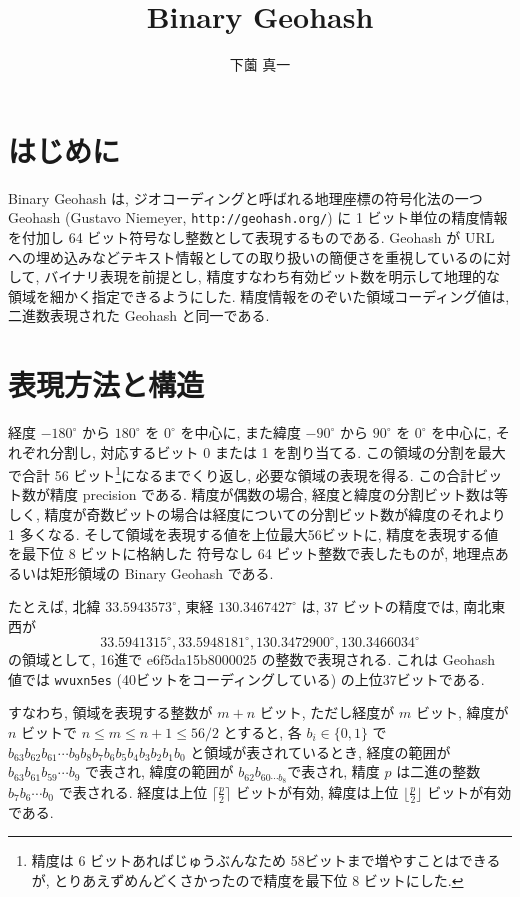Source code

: \documentclass[11pt]{jsarticle}
\title{Binary Geohash}
\author{下薗 真一}
\date{}
\begin{document}
\maketitle

\section{はじめに}
Binary Geohash は, ジオコーディングと呼ばれる地理座標の符号化法の一つ Geohash (Gustavo Niemeyer, {\tt http://geohash.org/}) に 1 ビット単位の精度情報を付加し 64 ビット符号なし整数として表現するものである. 
Geohash が URL への埋め込みなどテキスト情報としての取り扱いの簡便さを重視しているのに対して, 
バイナリ表現を前提とし, 精度すなわち有効ビット数を明示して地理的な領域を細かく指定できるようにした. 
精度情報をのぞいた領域コーディング値は, 二進数表現された Geohash と同一である. 

\section{表現方法と構造}
経度 $-180^\circ$ から $180^\circ$ を $0^\circ$ を中心に, 
また緯度 $-90^\circ$ から $90^\circ$ を $0^\circ$ を中心に, 
それぞれ分割し, 対応するビット 0 または 1 を割り当てる. 
この領域の分割を最大で合計 56 ビット\footnote{精度は 6 ビットあればじゅうぶんなため 58ビットまで増やすことはできるが, とりあえずめんどくさかったので精度を最下位 8 ビットにした. }になるまでくり返し, 必要な領域の表現を得る. 
この合計ビット数が精度 precision である. 
精度が偶数の場合, 経度と緯度の分割ビット数は等しく, 精度が奇数ビットの場合は経度についての分割ビット数が緯度のそれより 1 多くなる. 
そして領域を表現する値を上位最大56ビットに, 精度を表現する値を最下位 8 ビットに格納した
符号なし 64 ビット整数で表したものが, 地理点あるいは矩形領域の Binary Geohash である. 

たとえば, 北緯 $33.5943573^\circ$, 東経 $130.3467427^\circ$ は, 37 ビットの精度では, 
南北東西が
\[33.5941315^\circ, 33.5948181^\circ, 130.3472900^\circ, 130.3466034^\circ \] 
の領域として, 16進で e6f5da15b8000025 の整数で表現される. 
これは Geohash 値では {\tt wvuxn5es} (40ビットをコーディングしている) の上位37ビットである. 

すなわち, 領域を表現する整数が $m + n$ ビット, ただし経度が $m$ ビット, 緯度が $n$ ビットで $n \leq m \leq n+1 \leq 56/2$ とすると, 各 $b_i \in \{0, 1\}$ で
$b_{63} b_{62} b_{61} \cdots b_9 b_8 b_7 b_6 b_5 b_4 b_3 b_2 b_1 b_0$ と領域が表されているとき, 
経度の範囲が $b_{63} b_{61} b_{59} \cdots b_9$ で表され, 
緯度の範囲が $b_{62} b_{60 \cdots b_8} で表され$, 
精度 $p$ は二進の整数 $b_7 b_6 \cdots b_0$ で表される. 
経度は上位 $\lceil{\frac{p}{2}}\rceil$ ビットが有効, 
緯度は上位 $\lfloor{\frac{p}{2}}\rfloor$ ビットが有効である. 
\end{document}
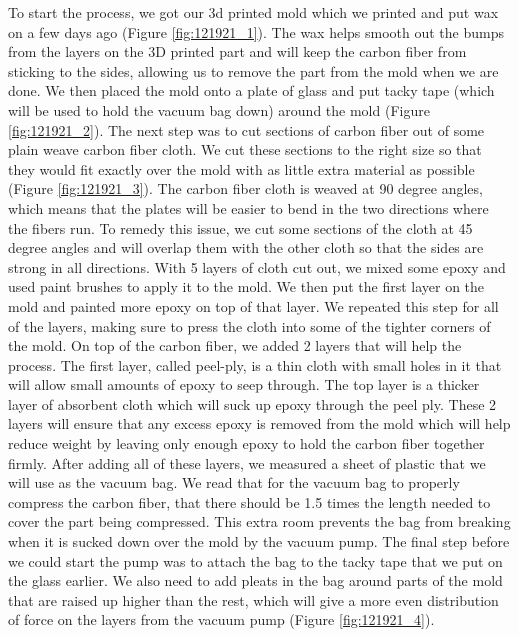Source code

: To start the process, we got our 3d printed mold which we printed and put wax on a few days ago (Figure \ref{fig:121921_1}). The wax helps smooth out the bumps from the layers on the 3D printed part and will keep the carbon fiber from sticking to the sides, allowing us to remove the part from the mold when we are done. We then placed the mold onto a plate of glass and put tacky tape (which will be used to hold the vacuum bag down) around the mold (Figure \ref{fig:121921_2}). The next step was to cut sections of carbon fiber out of some plain weave carbon fiber cloth. We cut these sections to the right size so that they would fit exactly over the mold with as little extra material as possible (Figure \ref{fig:121921_3}). The carbon fiber cloth is weaved at 90 degree angles, which means that the plates will be easier to bend in the two directions where the fibers run. To remedy this issue, we cut some sections of the cloth at 45 degree angles and will overlap them with the other cloth so that the sides are strong in all directions. With 5 layers of cloth cut out, we mixed some epoxy and used paint brushes to apply it to the mold. We then put the first layer on the mold and painted more epoxy on top of that layer. We repeated this step for all of the layers, making sure to press the cloth into some of the tighter corners of the mold. On top of the carbon fiber, we added 2 layers that will help the process. The first layer, called peel-ply, is a thin cloth with small holes in it that will allow small amounts of epoxy to seep through. The top layer is a thicker layer of absorbent cloth which will suck up epoxy through the peel ply. These 2 layers will ensure that any excess epoxy is removed from the mold which will help reduce weight by leaving only enough epoxy to hold the carbon fiber together firmly. After adding all of these layers, we measured a sheet of plastic that we will use as the vacuum bag. We read that for the vacuum bag to properly compress the carbon fiber, that there should be 1.5 times the length needed to cover the part being compressed. This extra room prevents the bag from breaking when it is sucked down over the mold by the vacuum pump. The final step before we could start the pump was to attach the bag to the tacky tape that we put on the glass earlier. We also need to add pleats in the bag around parts of the mold that are raised up higher than the rest, which will give a more even distribution of force on the layers from the vacuum pump (Figure \ref{fig:121921_4}). 
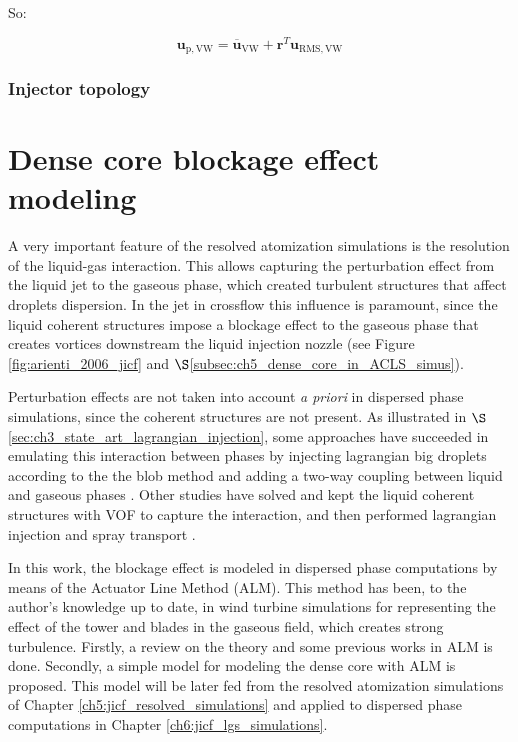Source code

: So:

\begin{equation}
\boldsymbol{u}_\mathrm{p,VW} = \overline{\boldsymbol{u}}_\mathrm{VW}  + \boldsymbol{r}^T \boldsymbol{u}_\mathrm{RMS,VW} 
\end{equation}




\subsubsection*{Injector topology}



\section{Dense core blockage effect modeling}
	\label{sec:ch4_dense_core_modelling}
	
A very important feature of the resolved atomization simulations is the resolution of the liquid-gas interaction. This allows capturing the perturbation effect from the liquid jet to the gaseous phase, which created turbulent structures that affect droplets dispersion. In the jet in crossflow this influence is paramount, since the liquid coherent structures impose a blockage effect to the gaseous phase that creates vortices downstream the liquid injection nozzle (see Figure \ref{fig:arienti_2006_jicf} and $\S$\ref{subsec:ch5_dense_core_in_ACLS_simus}).

Perturbation effects are not taken into account \textsl{a priori} in dispersed phase simulations, since the coherent structures are not present. As illustrated in $\S$\ref{sec:ch3_state_art_lagrangian_injection}, some approaches have succeeded in emulating this interaction between phases by injecting lagrangian big droplets according to the the blob method  and adding a two-way coupling between liquid and gaseous phases . Other studies have solved and kept the liquid coherent structures with VOF to capture the interaction, and then performed lagrangian injection and spray transport .

In this work, the blockage effect is modeled in dispersed phase computations by means of the Actuator Line Method (ALM). This method has been, to the author's knowledge up to date, in wind turbine simulations for representing the effect of the tower and blades in the gaseous field, which creates strong turbulence. Firstly, a review on the theory and some previous works in ALM is done. Secondly, a simple model for modeling the dense core with ALM is proposed. This model will be later fed from the resolved atomization simulations of Chapter \ref{ch5:jicf_resolved_simulations} and applied to dispersed phase computations in Chapter \ref{ch6:jicf_lgs_simulations}.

Exercise directions>
Above are the entries; copy every line among them that contains the word "atomization".

Worked solution>
A very important feature of the resolved atomization simulations is the resolution of the liquid-gas interaction. This allows capturing the perturbation effect from the liquid jet to the gaseous phase, which created turbulent structures that affect droplets dispersion. In the jet in crossflow this influence is paramount, since the liquid coherent structures impose a blockage effect to the gaseous phase that creates vortices downstream the liquid injection nozzle (see Figure \ref{fig:arienti_2006_jicf} and $\S$\ref{subsec:ch5_dense_core_in_ACLS_simus}).
In this work, the blockage effect is modeled in dispersed phase computations by means of the Actuator Line Method (ALM). This method has been, to the author's knowledge up to date, in wind turbine simulations for representing the effect of the tower and blades in the gaseous field, which creates strong turbulence. Firstly, a review on the theory and some previous works in ALM is done. Secondly, a simple model for modeling the dense core with ALM is proposed. This model will be later fed from the resolved atomization simulations of Chapter \ref{ch5:jicf_resolved_simulations} and applied to dispersed phase computations in Chapter \ref{ch6:jicf_lgs_simulations}.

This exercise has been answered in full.